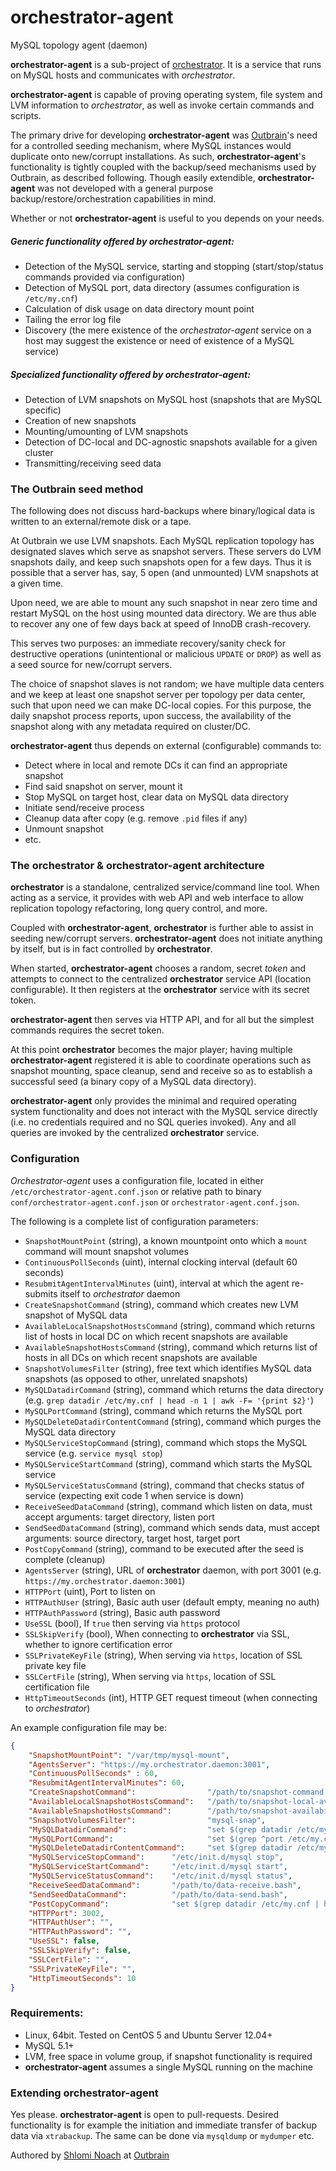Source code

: orchestrator-agent
==================

MySQL topology agent (daemon)

**orchestrator-agent** is a sub-project of [orchestrator](https://github.com/outbrain/orchestrator).
It is a service that runs on MySQL hosts and communicates with *orchestrator*.

**orchestrator-agent** is capable of proving operating system, file system and LVM information to *orchestrator*, as well
as invoke certain commands and scripts.

The primary drive for developing **orchestrator-agent** was [Outbrain](https://github.com/outbrain)'s need for a controlled
seeding mechanism, where MySQL instances would duplicate onto new/corrupt installations. 
As such, **orchestrator-agent**'s functionality is tightly coupled with the backup/seed mechanisms used by Outbrain, 
as described following. Though easily extendible, **orchestrator-agent** was not developed with a general purpose
backup/restore/orchestration capabilities in mind.

Whether or not **orchestrator-agent** is useful to you depends on your needs.

##### Generic functionality offered by **orchestrator-agent**:

- Detection of the MySQL service, starting and stopping (start/stop/status commands provided via configuration)
- Detection of MySQL port, data directory (assumes configuration is `/etc/my.cnf`)
- Calculation of disk usage on data directory mount point
- Tailing the error log file
- Discovery (the mere existence of the *orchestrator-agent* service on a host may suggest the existence or need of existence of a MySQL service)
 
##### Specialized functionality offered by **orchestrator-agent**:

- Detection of LVM snapshots on MySQL host (snapshots that are MySQL specific)
- Creation of new snapshots
- Mounting/umounting of LVM snapshots
- Detection of DC-local and DC-agnostic snapshots available for a given cluster
- Transmitting/receiving seed data

### The Outbrain seed method

The following does not discuss hard-backups where binary/logical data is written to an external/remote disk or a tape.

At Outbrain we use LVM snapshots. Each MySQL replication topology has designated slaves which serve as snapshot servers.
These servers do LVM snapshots daily, and keep such snapshots open for a few days. Thus it is possible that a server
has, say, 5 open (and unmounted) LVM snapshots at a given time.  

Upon need, we are able to mount any such snapshot in near zero time and restart MySQL on the host using mounted data directory.
We are thus able to recover any one of few days back at speed of InnoDB crash-recovery.

This serves two purposes: an immediate recovery/sanity check for destructive operations (unintentional or malicious `UPDATE` or `DROP`)
as well as a seed source for new/corrupt servers.

The choice of snapshot slaves is not random; we have multiple data centers and we keep at least one snapshot server per topology per data center,
such that upon need we can make DC-local copies. For this purpose, the daily snapshot process reports, upon success, the
availability of the snapshot along with any metadata required on cluster/DC.

**orchestrator-agent** thus depends on external (configurable) commands to:

- Detect where in local and remote DCs it can find an appropriate snapshot
- Find said snapshot on server, mount it
- Stop MySQL on target host, clear data on MySQL data directory
- Initiate send/receive process
- Cleanup data after copy (e.g. remove `.pid` files if any)
- Unmount snapshot
- etc.
  
  
### The orchestrator & orchestrator-agent architecture

**orchestrator** is a standalone, centralized service/command line tool. When acting as a service, it provides with web API
and web interface to allow replication topology refactoring, long query control, and more.

Coupled with **orchestrator-agent**, **orchestrator** is further able to assist in seeding new/corrupt servers. 
**orchestrator-agent** does not initiate anything by itself, but is in fact controlled by **orchestrator**.

When started, **orchestrator-agent** chooses a random, secret *token* and attempts to connect to the centralized **orchestrator**
service API (location configurable). It then registers at the **orchestrator** service with its secret token. 

**orchestrator-agent** then serves via HTTP API, and for all but the simplest commands requires the secret token.

At this point **orchestrator** becomes the major player; having multiple **orchestrator-agent** registered it is able to
coordinate operations such as snapshot mounting, space cleanup, send and receive so as to establish a successful seed
(a binary copy of a MySQL data directory).
 
**orchestrator-agent** only provides the minimal and required operating system functionality and does not interact
with the MySQL service directly (i.e. no credentials required and no SQL queries invoked). Any and all queries are
invoked by the centralized **orchestrator** service.
  

### Configuration

_Orchestrator-agent_ uses a configuration file, located in either `/etc/orchestrator-agent.conf.json` or 
relative path to binary `conf/orchestrator-agent.conf.json` or `orchestrator-agent.conf.json`. 

The following is a complete list of configuration parameters:

* `SnapshotMountPoint`                 (string), a known mountpoint onto which a `mount` command will mount snapshot volumes
* `ContinuousPollSeconds`              (uint), internal clocking interval (default 60 seconds)
* `ResubmitAgentIntervalMinutes`       (uint), interval at which the agent re-submits itself to *orchestrator* daemon
* `CreateSnapshotCommand`              (string), command which creates new LVM snapshot of MySQL data
* `AvailableLocalSnapshotHostsCommand` (string), command which returns list of hosts in local DC on which recent snapshots are available
* `AvailableSnapshotHostsCommand`      (string), command which returns list of hosts in all DCs on which recent snapshots are available
* `SnapshotVolumesFilter`              (string), free text which identifies MySQL data snapshots (as opposed to other, unrelated snapshots)
* `MySQLDatadirCommand`                (string), command which returns the data directory (e.g. `grep datadir /etc/my.cnf | head -n 1 | awk -F= '{print $2}'`)
* `MySQLPortCommand`                   (string), command which returns the MySQL port
* `MySQLDeleteDatadirContentCommand`   (string), command which purges the MySQL data directory
* `MySQLServiceStopCommand`            (string), command which stops the MySQL service (e.g. `service mysql stop`)
* `MySQLServiceStartCommand`           (string), command which starts the MySQL service
* `MySQLServiceStatusCommand`          (string), command that checks status of service (expecting exit code 1 when service is down)
* `ReceiveSeedDataCommand`             (string), command which listen on data, must accept arguments: target directory, listen port
* `SendSeedDataCommand`                (string), command which sends data, must accept arguments: source directory, target host, target port 
* `PostCopyCommand`                    (string), command to be executed after the seed is complete (cleanup)
* `AgentsServer`                       (string), URL of **orchestrator** daemon, with port 3001 (e.g. `https://my.orchestrator.daemon:3001`)
* `HTTPPort`                           (uint),   Port to listen on  
* `HTTPAuthUser`                       (string), Basic auth user (default empty, meaning no auth)
* `HTTPAuthPassword`                   (string), Basic auth password
* `UseSSL`                             (bool),   If `true` then serving via `https` protocol
* `SSLSkipVerify`                      (bool),   When connecting to **orchestrator** via SSL, whether to ignore certification error  
* `SSLPrivateKeyFile`                  (string), When serving via `https`, location of SSL private key file
* `SSLCertFile`                        (string), When serving via `https`, location of SSL certification file
* `HttpTimeoutSeconds`                 (int),    HTTP GET request timeout (when connecting to _orchestrator_)

An example configuration file may be:

```json
{
    "SnapshotMountPoint": "/var/tmp/mysql-mount",
    "AgentsServer": "https://my.orchestrator.daemon:3001",
    "ContinuousPollSeconds" : 60,
    "ResubmitAgentIntervalMinutes": 60,
    "CreateSnapshotCommand":                "/path/to/snapshot-command.bash",
    "AvailableLocalSnapshotHostsCommand":   "/path/to/snapshot-local-availability-command.bash",
    "AvailableSnapshotHostsCommand":        "/path/to/snapshot-availability-command.bash",
    "SnapshotVolumesFilter":                "mysql-snap",
    "MySQLDatadirCommand":                  "set $(grep datadir /etc/my.cnf | head -n 1 | awk -F= '{print $2}') ; echo $1",
    "MySQLPortCommand":                     "set $(grep ^port /etc/my.cnf | head -n 1 | awk -F= '{print $2}') ; echo $1",
    "MySQLDeleteDatadirContentCommand":     "set $(grep datadir /etc/my.cnf | head -n 1 | awk -F= '{print $2}') ; rm --preserve-root -rf $1/*",
    "MySQLServiceStopCommand":      "/etc/init.d/mysql stop",
    "MySQLServiceStartCommand":     "/etc/init.d/mysql start",
    "MySQLServiceStatusCommand":    "/etc/init.d/mysql status",
    "ReceiveSeedDataCommand":       "/path/to/data-receive.bash",
    "SendSeedDataCommand":          "/path/to/data-send.bash",
    "PostCopyCommand":              "set $(grep datadir /etc/my.cnf | head -n 1 | awk -F= '{print $2}') ; rm -f $1/*.pid",
    "HTTPPort": 3002,
    "HTTPAuthUser": "",
    "HTTPAuthPassword": "",
    "UseSSL": false,
    "SSLSkipVerify": false,
    "SSLCertFile": "",
    "SSLPrivateKeyFile": "",
    "HttpTimeoutSeconds": 10
}
```


### Requirements:

- Linux, 64bit. Tested on CentOS 5 and Ubuntu Server 12.04+
- MySQL 5.1+
- LVM, free space in volume group, if snapshot functionality is required
- **orchestrator-agent** assumes a single MySQL running on the machine


### Extending orchestrator-agent

Yes please. **orchestrator-agent** is open to pull-requests. Desired functionality is for example
the initiation and immediate transfer of backup data via `xtrabackup`. 
The same can be done via `mysqldump` or `mydumper` etc. 

Authored by [Shlomi Noach](https://github.com/shlomi-noach) at [Outbrain](https://github.com/outbrain)



 
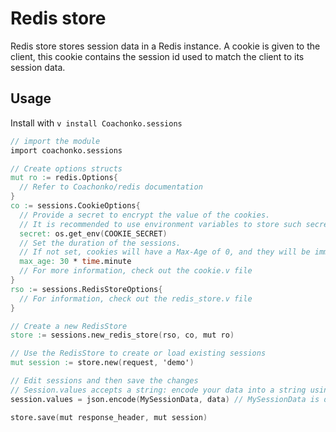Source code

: # Redis store

Redis store stores session data in a Redis instance. A cookie is given to the client, this cookie contains 
the session id used to match the client to its session data.

## Usage

Install with `v install Coachonko.sessions`

```V
// import the module
import coachonko.sessions

// Create options structs
mut ro := redis.Options{
  // Refer to Coachonko/redis documentation
}
co := sessions.CookieOptions{
  // Provide a secret to encrypt the value of the cookies.
  // It is recommended to use environment variables to store such secrets.
  secret: os.get_env(COOKIE_SECRET)
  // Set the duration of the sessions.
  // If not set, cookies will have a Max-Age of 0, and they will be immediately deleted by the client.
  max_age: 30 * time.minute
  // For more information, check out the cookie.v file
}
rso := sessions.RedisStoreOptions{
  // For information, check out the redis_store.v file
}

// Create a new RedisStore
store := sessions.new_redis_store(rso, co, mut ro)

// Use the RedisStore to create or load existing sessions
mut session := store.new(request, 'demo')

// Edit sessions and then save the changes
// Session.values accepts a string: encode your data into a string using, for example, json.
session.values = json.encode(MySessionData, data) // MySessionData is defined by you, the user.

store.save(mut response_header, mut session)
```
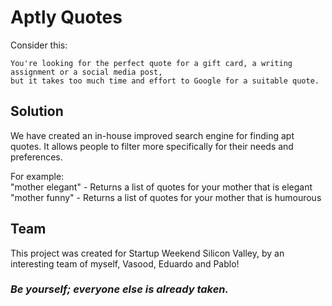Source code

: # Aptly Quotes
Consider this:
```
You're looking for the perfect quote for a gift card, a writing assignment or a social media post,
but it takes too much time and effort to Google for a suitable quote.
```
## Solution
We have created an in-house improved search engine for finding apt quotes. It allows people to filter more specifically for their needs and preferences.

For example:<br>
"mother elegant" - Returns a list of quotes for your mother that is elegant<br>
"mother funny" - Returns a list of quotes for your mother that is humourous

## Team
This project was created for Startup Weekend Silicon Valley, by an interesting team of myself, Vasood, Eduardo and Pablo!


### *Be yourself; everyone else is already taken.*
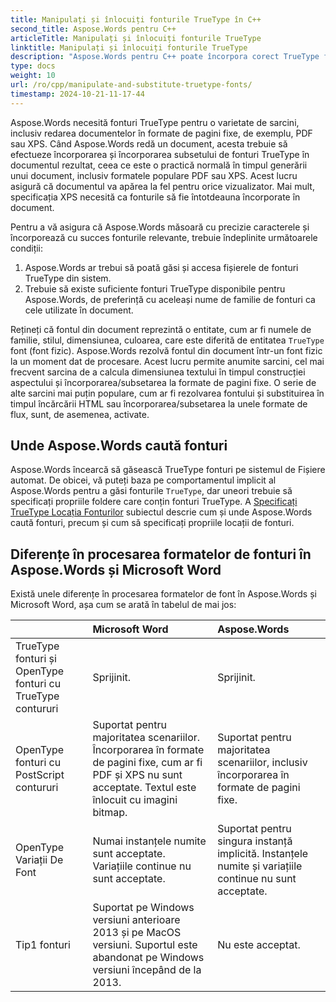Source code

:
```yaml
---
title: Manipulați și înlocuiți fonturile TrueType în C++
second_title: Aspose.Words pentru C++
articleTitle: Manipulați și înlocuiți fonturile TrueType
linktitle: Manipulați și înlocuiți fonturile TrueType
description: "Aspose.Words pentru C++ poate încorpora corect TrueType fonturile în documentul rezultat pentru a se asigura că se afișează cu precizie. Dacă un font sau un anumit caracter nu este disponibil, Aspose.Words caută o înlocuire adecvată a fontului sau utilizează mecanismul de rezervă a fontului."
type: docs
weight: 10
url: /ro/cpp/manipulate-and-substitute-truetype-fonts/
timestamp: 2024-10-21-11-17-44
---
```


Aspose.Words necesită fonturi TrueType pentru o varietate de sarcini, inclusiv redarea documentelor în formate de pagini fixe, de exemplu, PDF sau XPS. Când Aspose.Words redă un document, acesta trebuie să efectueze încorporarea și încorporarea subsetului de fonturi TrueType în documentul rezultat, ceea ce este o practică normală în timpul generării unui document, inclusiv formatele populare PDF sau XPS. Acest lucru asigură că documentul va apărea la fel pentru orice vizualizator. Mai mult, specificația XPS necesită ca fonturile să fie întotdeauna încorporate în document.

Pentru a vă asigura că Aspose.Words măsoară cu precizie caracterele și încorporează cu succes fonturile relevante, trebuie îndeplinite următoarele condiții:

1. Aspose.Words ar trebui să poată găsi și accesa fișierele de fonturi TrueType din sistem.
1. Trebuie să existe suficiente fonturi TrueType disponibile pentru Aspose.Words, de preferință cu aceleași nume de familie de fonturi ca cele utilizate în document.

Rețineți că fontul din document reprezintă o entitate, cum ar fi numele de familie, stilul, dimensiunea, culoarea, care este diferită de entitatea `TrueType` font (font fizic). Aspose.Words rezolvă fontul din document într-un font fizic la un moment dat de procesare. Acest lucru permite anumite sarcini, cel mai frecvent sarcina de a calcula dimensiunea textului în timpul construcției aspectului și încorporarea/subsetarea la formate de pagini fixe. O serie de alte sarcini mai puțin populare, cum ar fi rezolvarea fontului și substituirea în timpul încărcării HTML sau încorporarea/subsetarea la unele formate de flux, sunt, de asemenea, activate.

## Unde Aspose.Words caută fonturi

Aspose.Words încearcă să găsească TrueType fonturi pe sistemul de Fișiere automat. De obicei, vă puteți baza pe comportamentul implicit al Aspose.Words pentru a găsi fonturile `TrueType`, dar uneori trebuie să specificați propriile foldere care conțin fonturi TrueType. A [Specificați TrueType Locația Fonturilor](/words/cpp/specify-truetype-fonts-location/) subiectul descrie cum și unde Aspose.Words caută fonturi, precum și cum să specificați propriile locații de fonturi.

## Diferențe în procesarea formatelor de fonturi în Aspose.Words și Microsoft Word

Există unele diferențe în procesarea formatelor de font în Aspose.Words și Microsoft Word, așa cum se arată în tabelul de mai jos:

|  | Microsoft Word | Aspose.Words |
| :- | :- | :- |
| TrueType fonturi și OpenType fonturi cu TrueType contururi | Sprijinit. | Sprijinit. |
| OpenType fonturi cu PostScript contururi | Suportat pentru majoritatea scenariilor. Încorporarea în formate de pagini fixe, cum ar fi PDF și XPS nu sunt acceptate. Textul este înlocuit cu imagini bitmap. | Suportat pentru majoritatea scenariilor, inclusiv încorporarea în formate de pagini fixe. |
| OpenType Variații De Font | Numai instanțele numite sunt acceptate. Variațiile continue nu sunt acceptate. | Suportat pentru singura instanță implicită. Instanțele numite și variațiile continue nu sunt acceptate. |
| Tip1 fonturi | Suportat pe Windows versiuni anterioare 2013 și pe MacOS versiuni. Suportul este abandonat pe Windows versiuni începând de la 2013. | Nu este acceptat. |


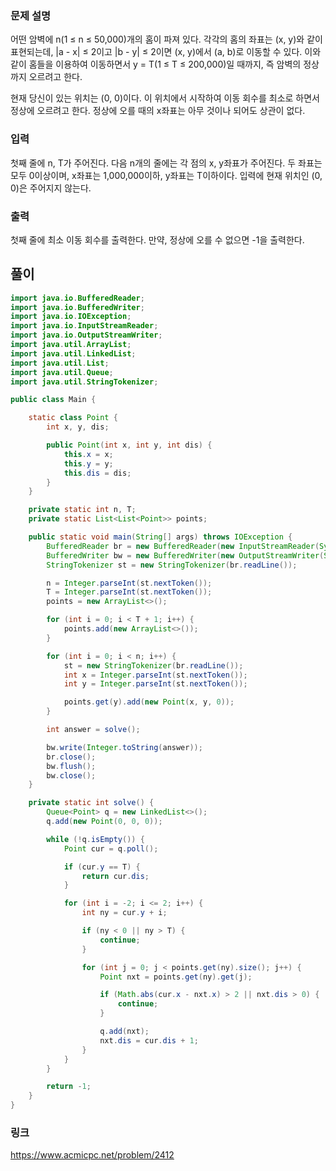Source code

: ### 문제 설명

<p>어떤 암벽에 n(1 ≤ n ≤ 50,000)개의 홈이 파져 있다. 각각의 홈의 좌표는 (x, y)와 같이 표현되는데, |a - x| ≤ 2이고 |b - y| ≤ 2이면 (x, y)에서 (a, b)로 이동할 수 있다. 이와 같이 홈들을 이용하여 이동하면서 y = T(1 ≤ T ≤ 200,000)일 때까지, 즉 암벽의 정상까지 오르려고 한다.</p>

<p>현재 당신이 있는 위치는 (0, 0)이다. 이 위치에서 시작하여 이동 회수를 최소로 하면서 정상에 오르려고 한다. 정상에 오를 때의 x좌표는 아무 것이나 되어도 상관이 없다.</p>

### 입력 

 <p>첫째 줄에 n, T가 주어진다. 다음 n개의 줄에는 각 점의 x, y좌표가 주어진다. 두 좌표는 모두 0이상이며, x좌표는 1,000,000이하, y좌표는 T이하이다. 입력에 현재 위치인 (0, 0)은 주어지지 않는다.</p>

### 출력 

 <p>첫째 줄에 최소 이동 회수를 출력한다. 만약, 정상에 오를 수 없으면 -1을 출력한다.</p>

## 풀이
```java
import java.io.BufferedReader;
import java.io.BufferedWriter;
import java.io.IOException;
import java.io.InputStreamReader;
import java.io.OutputStreamWriter;
import java.util.ArrayList;
import java.util.LinkedList;
import java.util.List;
import java.util.Queue;
import java.util.StringTokenizer;

public class Main {

	static class Point {
		int x, y, dis;

		public Point(int x, int y, int dis) {
			this.x = x;
			this.y = y;
			this.dis = dis;
		}
	}

	private static int n, T;
	private static List<List<Point>> points;

	public static void main(String[] args) throws IOException {
		BufferedReader br = new BufferedReader(new InputStreamReader(System.in));
		BufferedWriter bw = new BufferedWriter(new OutputStreamWriter(System.out));
		StringTokenizer st = new StringTokenizer(br.readLine());

		n = Integer.parseInt(st.nextToken());
		T = Integer.parseInt(st.nextToken());
		points = new ArrayList<>();

		for (int i = 0; i < T + 1; i++) {
			points.add(new ArrayList<>());
		}

		for (int i = 0; i < n; i++) {
			st = new StringTokenizer(br.readLine());
			int x = Integer.parseInt(st.nextToken());
			int y = Integer.parseInt(st.nextToken());

			points.get(y).add(new Point(x, y, 0));
		}

		int answer = solve();

		bw.write(Integer.toString(answer));
		br.close();
		bw.flush();
		bw.close();
	}

	private static int solve() {
		Queue<Point> q = new LinkedList<>();
		q.add(new Point(0, 0, 0));

		while (!q.isEmpty()) {
			Point cur = q.poll();

			if (cur.y == T) {
				return cur.dis;
			}

			for (int i = -2; i <= 2; i++) {
				int ny = cur.y + i;

				if (ny < 0 || ny > T) {
					continue;
				}

				for (int j = 0; j < points.get(ny).size(); j++) {
					Point nxt = points.get(ny).get(j);

					if (Math.abs(cur.x - nxt.x) > 2 || nxt.dis > 0) {
						continue;
					}

					q.add(nxt);
					nxt.dis = cur.dis + 1;
				}
			}
		}

		return -1;
	}
}
```

### 링크
https://www.acmicpc.net/problem/2412

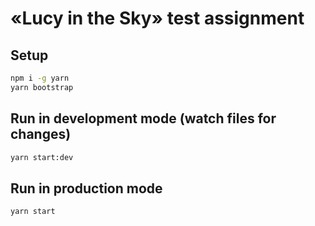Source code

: # «Lucy in the Sky» test assignment

## Setup

```bash
npm i -g yarn
yarn bootstrap
```

## Run in development mode (watch files for changes)

```bash
yarn start:dev
```

## Run in production mode

```bash
yarn start
```
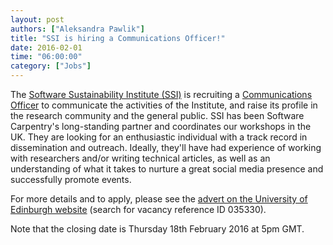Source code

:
 ```yaml
---
layout: post
authors: ["Aleksandra Pawlik"]
title: "SSI is hiring a Communications Officer!"
date: 2016-02-01
time: "06:00:00"
category: ["Jobs"]
---
```

The [Software Sustainability Institute (SSI)](http://software.ac.uk/) 
is recruiting a [Communications Officer](http://software.ac.uk/news/2016-01-27-were-hiring-communications-officer-help-us-disseminate-software-best-practice) 
to communicate the activities of the Institute, and raise its profile in the research community and
 the general public. SSI has been Software Carpentry's long-standing partner and coordinates our workshops in
the UK. They are looking for an enthusiastic individual with a track record in
 dissemination and outreach. Ideally, they'll have had experience of working with researchers
 and/or writing technical articles, as well as an understanding of what it takes to nurture 
a great social media presence and successfully promote events. 

For more details and to apply, please see the [advert on the University of Edinburgh 
website](https://www.vacancies.ed.ac.uk/pls/corehrrecruit/erq_search_package.search_form?p_company=5&p_internal_external=E) (search for vacancy reference ID 035330). 

Note that the closing date is Thursday 18th February 2016 at 5pm GMT.
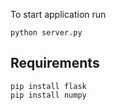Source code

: To start application run
```
python server.py
```

## Requirements
```
pip install flask
pip install numpy
```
--*--
◆ Task prompt ◆
For the string "onto", give the number of lines in the records that contain it and nothing besides.

◆ Completed exercise ◆
2